**Data to examine:**
━━━━━━━━━━

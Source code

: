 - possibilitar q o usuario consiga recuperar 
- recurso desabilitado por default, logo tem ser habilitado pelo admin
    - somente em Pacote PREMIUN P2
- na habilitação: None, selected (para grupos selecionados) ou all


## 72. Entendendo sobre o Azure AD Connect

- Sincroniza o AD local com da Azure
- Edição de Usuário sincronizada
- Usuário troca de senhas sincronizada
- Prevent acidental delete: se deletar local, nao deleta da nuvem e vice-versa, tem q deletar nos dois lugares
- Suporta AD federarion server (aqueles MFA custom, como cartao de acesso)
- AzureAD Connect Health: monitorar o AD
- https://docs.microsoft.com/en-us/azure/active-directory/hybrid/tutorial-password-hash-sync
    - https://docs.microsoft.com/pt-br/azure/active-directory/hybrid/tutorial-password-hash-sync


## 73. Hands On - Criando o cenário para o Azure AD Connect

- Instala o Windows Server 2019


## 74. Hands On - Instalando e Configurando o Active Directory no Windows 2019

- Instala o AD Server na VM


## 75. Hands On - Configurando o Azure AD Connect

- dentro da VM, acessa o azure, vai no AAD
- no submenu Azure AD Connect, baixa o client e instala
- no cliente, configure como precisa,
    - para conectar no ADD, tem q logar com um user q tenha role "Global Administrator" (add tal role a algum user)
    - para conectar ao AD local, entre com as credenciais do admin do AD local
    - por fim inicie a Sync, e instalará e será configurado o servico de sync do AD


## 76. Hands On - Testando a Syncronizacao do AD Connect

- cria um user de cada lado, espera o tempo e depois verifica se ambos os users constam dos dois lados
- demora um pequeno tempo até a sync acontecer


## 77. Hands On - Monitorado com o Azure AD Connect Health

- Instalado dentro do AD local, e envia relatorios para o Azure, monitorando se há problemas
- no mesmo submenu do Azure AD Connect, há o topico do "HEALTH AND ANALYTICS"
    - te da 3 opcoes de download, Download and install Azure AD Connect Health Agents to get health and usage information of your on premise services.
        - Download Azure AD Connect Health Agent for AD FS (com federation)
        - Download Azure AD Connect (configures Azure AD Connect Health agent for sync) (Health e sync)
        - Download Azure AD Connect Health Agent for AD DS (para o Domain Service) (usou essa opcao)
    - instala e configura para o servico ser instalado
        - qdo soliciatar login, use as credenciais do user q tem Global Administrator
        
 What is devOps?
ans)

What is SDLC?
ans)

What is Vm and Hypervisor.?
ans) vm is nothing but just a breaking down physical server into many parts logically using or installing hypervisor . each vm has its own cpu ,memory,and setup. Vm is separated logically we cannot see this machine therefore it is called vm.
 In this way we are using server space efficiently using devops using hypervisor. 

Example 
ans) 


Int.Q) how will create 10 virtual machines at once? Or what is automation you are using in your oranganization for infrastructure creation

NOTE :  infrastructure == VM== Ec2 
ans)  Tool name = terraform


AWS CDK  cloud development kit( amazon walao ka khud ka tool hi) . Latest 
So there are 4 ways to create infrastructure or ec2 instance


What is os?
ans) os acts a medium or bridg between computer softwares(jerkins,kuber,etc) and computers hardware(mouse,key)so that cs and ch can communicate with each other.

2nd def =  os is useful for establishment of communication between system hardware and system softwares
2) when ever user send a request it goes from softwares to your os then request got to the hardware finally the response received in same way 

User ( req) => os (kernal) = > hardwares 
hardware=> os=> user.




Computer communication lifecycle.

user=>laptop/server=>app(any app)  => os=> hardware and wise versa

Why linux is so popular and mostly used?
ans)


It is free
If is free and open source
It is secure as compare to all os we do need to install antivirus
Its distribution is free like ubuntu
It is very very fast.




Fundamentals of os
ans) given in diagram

━━━━━━━━━━

**Required action:** Copying word for word, give each line of the data above from the first one through the line containing "- no submenu", and nothing else.

**Task output:**
Source code

: - possibilitar q o usuario consiga recuperar 
- recurso desabilitado por default, logo tem ser habilitado pelo admin
    - somente em Pacote PREMIUN P2
- na habilitação: None, selected (para grupos selecionados) ou all


## 72. Entendendo sobre o Azure AD Connect

- Sincroniza o AD local com da Azure
- Edição de Usuário sincronizada
- Usuário troca de senhas sincronizada
- Prevent acidental delete: se deletar local, nao deleta da nuvem e vice-versa, tem q deletar nos dois lugares
- Suporta AD federarion server (aqueles MFA custom, como cartao de acesso)
- AzureAD Connect Health: monitorar o AD
- https://docs.microsoft.com/en-us/azure/active-directory/hybrid/tutorial-password-hash-sync
    - https://docs.microsoft.com/pt-br/azure/active-directory/hybrid/tutorial-password-hash-sync


## 73. Hands On - Criando o cenário para o Azure AD Connect

- Instala o Windows Server 2019


## 74. Hands On - Instalando e Configurando o Active Directory no Windows 2019

- Instala o AD Server na VM


## 75. Hands On - Configurando o Azure AD Connect

- dentro da VM, acessa o azure, vai no AAD
- no submenu Azure AD Connect, baixa o client e instala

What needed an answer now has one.